Source material START

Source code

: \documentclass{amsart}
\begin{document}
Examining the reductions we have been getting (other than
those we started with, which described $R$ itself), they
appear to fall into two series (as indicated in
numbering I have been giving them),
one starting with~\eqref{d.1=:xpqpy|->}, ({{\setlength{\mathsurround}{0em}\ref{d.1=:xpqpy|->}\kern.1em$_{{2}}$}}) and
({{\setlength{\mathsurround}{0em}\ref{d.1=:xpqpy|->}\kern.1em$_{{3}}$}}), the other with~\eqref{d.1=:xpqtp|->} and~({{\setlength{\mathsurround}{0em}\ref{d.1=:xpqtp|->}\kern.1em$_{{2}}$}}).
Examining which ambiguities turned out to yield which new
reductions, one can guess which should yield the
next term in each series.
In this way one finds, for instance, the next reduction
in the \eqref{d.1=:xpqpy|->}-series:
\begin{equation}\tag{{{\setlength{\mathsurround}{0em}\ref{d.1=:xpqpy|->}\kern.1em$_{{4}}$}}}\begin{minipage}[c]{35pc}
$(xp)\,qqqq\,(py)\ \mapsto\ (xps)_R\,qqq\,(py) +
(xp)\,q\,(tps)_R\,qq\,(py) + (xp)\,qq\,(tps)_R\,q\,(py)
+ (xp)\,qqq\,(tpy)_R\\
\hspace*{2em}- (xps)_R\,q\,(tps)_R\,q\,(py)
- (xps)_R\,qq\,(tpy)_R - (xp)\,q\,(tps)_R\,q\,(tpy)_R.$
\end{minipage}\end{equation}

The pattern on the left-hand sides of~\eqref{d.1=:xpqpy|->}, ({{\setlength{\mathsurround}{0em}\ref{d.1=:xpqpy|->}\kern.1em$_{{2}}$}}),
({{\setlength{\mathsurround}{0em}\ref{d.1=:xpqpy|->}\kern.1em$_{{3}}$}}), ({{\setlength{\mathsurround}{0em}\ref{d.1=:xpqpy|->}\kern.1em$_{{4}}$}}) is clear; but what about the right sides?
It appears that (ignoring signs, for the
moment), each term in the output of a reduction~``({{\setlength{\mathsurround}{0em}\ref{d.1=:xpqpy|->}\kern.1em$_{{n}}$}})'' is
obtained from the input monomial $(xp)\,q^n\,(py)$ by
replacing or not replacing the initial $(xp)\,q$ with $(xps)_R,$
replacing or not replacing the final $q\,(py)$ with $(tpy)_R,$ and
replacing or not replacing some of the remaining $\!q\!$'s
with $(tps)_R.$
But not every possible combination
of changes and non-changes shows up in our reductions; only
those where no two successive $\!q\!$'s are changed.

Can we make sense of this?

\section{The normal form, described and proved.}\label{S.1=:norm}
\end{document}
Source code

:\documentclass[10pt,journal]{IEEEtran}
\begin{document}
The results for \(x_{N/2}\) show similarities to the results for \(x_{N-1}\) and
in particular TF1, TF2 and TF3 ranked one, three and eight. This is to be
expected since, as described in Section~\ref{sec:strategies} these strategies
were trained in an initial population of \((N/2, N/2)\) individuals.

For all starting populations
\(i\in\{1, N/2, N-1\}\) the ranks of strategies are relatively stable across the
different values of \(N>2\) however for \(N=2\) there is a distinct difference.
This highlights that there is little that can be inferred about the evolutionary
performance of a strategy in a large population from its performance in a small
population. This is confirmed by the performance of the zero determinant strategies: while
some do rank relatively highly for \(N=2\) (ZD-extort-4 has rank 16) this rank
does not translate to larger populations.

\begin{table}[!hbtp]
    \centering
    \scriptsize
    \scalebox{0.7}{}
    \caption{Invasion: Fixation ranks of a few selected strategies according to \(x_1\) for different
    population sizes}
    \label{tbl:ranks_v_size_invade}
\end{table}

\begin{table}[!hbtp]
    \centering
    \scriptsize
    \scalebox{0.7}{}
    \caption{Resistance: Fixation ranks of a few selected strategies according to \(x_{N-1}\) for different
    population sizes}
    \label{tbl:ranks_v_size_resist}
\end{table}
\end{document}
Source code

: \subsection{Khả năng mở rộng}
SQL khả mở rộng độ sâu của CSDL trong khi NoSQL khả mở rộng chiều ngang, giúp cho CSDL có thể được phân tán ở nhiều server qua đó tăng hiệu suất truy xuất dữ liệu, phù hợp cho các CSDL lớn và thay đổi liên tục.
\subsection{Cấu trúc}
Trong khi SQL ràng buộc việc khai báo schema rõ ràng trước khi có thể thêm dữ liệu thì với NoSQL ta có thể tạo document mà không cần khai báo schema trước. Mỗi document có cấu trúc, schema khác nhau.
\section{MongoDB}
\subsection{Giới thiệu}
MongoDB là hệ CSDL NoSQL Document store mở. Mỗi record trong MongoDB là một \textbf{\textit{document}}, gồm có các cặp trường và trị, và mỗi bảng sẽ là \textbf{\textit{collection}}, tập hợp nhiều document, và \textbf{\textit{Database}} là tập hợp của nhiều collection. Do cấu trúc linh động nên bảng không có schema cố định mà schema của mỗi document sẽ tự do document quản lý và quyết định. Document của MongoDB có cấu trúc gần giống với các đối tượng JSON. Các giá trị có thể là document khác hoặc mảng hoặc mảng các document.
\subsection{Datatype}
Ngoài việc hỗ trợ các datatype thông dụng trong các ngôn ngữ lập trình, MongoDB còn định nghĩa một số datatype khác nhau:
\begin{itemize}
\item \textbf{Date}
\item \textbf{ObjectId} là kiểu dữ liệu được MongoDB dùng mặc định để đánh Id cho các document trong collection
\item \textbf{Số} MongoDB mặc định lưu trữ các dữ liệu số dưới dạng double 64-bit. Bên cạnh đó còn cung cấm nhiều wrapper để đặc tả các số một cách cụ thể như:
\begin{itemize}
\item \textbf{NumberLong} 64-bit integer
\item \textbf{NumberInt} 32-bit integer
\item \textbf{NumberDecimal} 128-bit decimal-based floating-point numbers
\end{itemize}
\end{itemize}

Source material END

Exercise
Set down exactly the lines that begin the records and continue through the line bearing "the right sides?"; include both ends.

Answer for the task
Source code

: \documentclass{amsart}
\begin{document}
Examining the reductions we have been getting (other than
those we started with, which described $R$ itself), they
appear to fall into two series (as indicated in
numbering I have been giving them),
one starting with~\eqref{d.1=:xpqpy|->}, ({{\setlength{\mathsurround}{0em}\ref{d.1=:xpqpy|->}\kern.1em$_{{2}}$}}) and
({{\setlength{\mathsurround}{0em}\ref{d.1=:xpqpy|->}\kern.1em$_{{3}}$}}), the other with~\eqref{d.1=:xpqtp|->} and~({{\setlength{\mathsurround}{0em}\ref{d.1=:xpqtp|->}\kern.1em$_{{2}}$}}).
Examining which ambiguities turned out to yield which new
reductions, one can guess which should yield the
next term in each series.
In this way one finds, for instance, the next reduction
in the \eqref{d.1=:xpqpy|->}-series:
\begin{equation}\tag{{{\setlength{\mathsurround}{0em}\ref{d.1=:xpqpy|->}\kern.1em$_{{4}}$}}}\begin{minipage}[c]{35pc}
$(xp)\,qqqq\,(py)\ \mapsto\ (xps)_R\,qqq\,(py) +
(xp)\,q\,(tps)_R\,qq\,(py) + (xp)\,qq\,(tps)_R\,q\,(py)
+ (xp)\,qqq\,(tpy)_R\\
\hspace*{2em}- (xps)_R\,q\,(tps)_R\,q\,(py)
- (xps)_R\,qq\,(tpy)_R - (xp)\,q\,(tps)_R\,q\,(tpy)_R.$
\end{minipage}\end{equation}

The pattern on the left-hand sides of~\eqref{d.1=:xpqpy|->}, ({{\setlength{\mathsurround}{0em}\ref{d.1=:xpqpy|->}\kern.1em$_{{2}}$}}),
({{\setlength{\mathsurround}{0em}\ref{d.1=:xpqpy|->}\kern.1em$_{{3}}$}}), ({{\setlength{\mathsurround}{0em}\ref{d.1=:xpqpy|->}\kern.1em$_{{4}}$}}) is clear; but what about the right sides?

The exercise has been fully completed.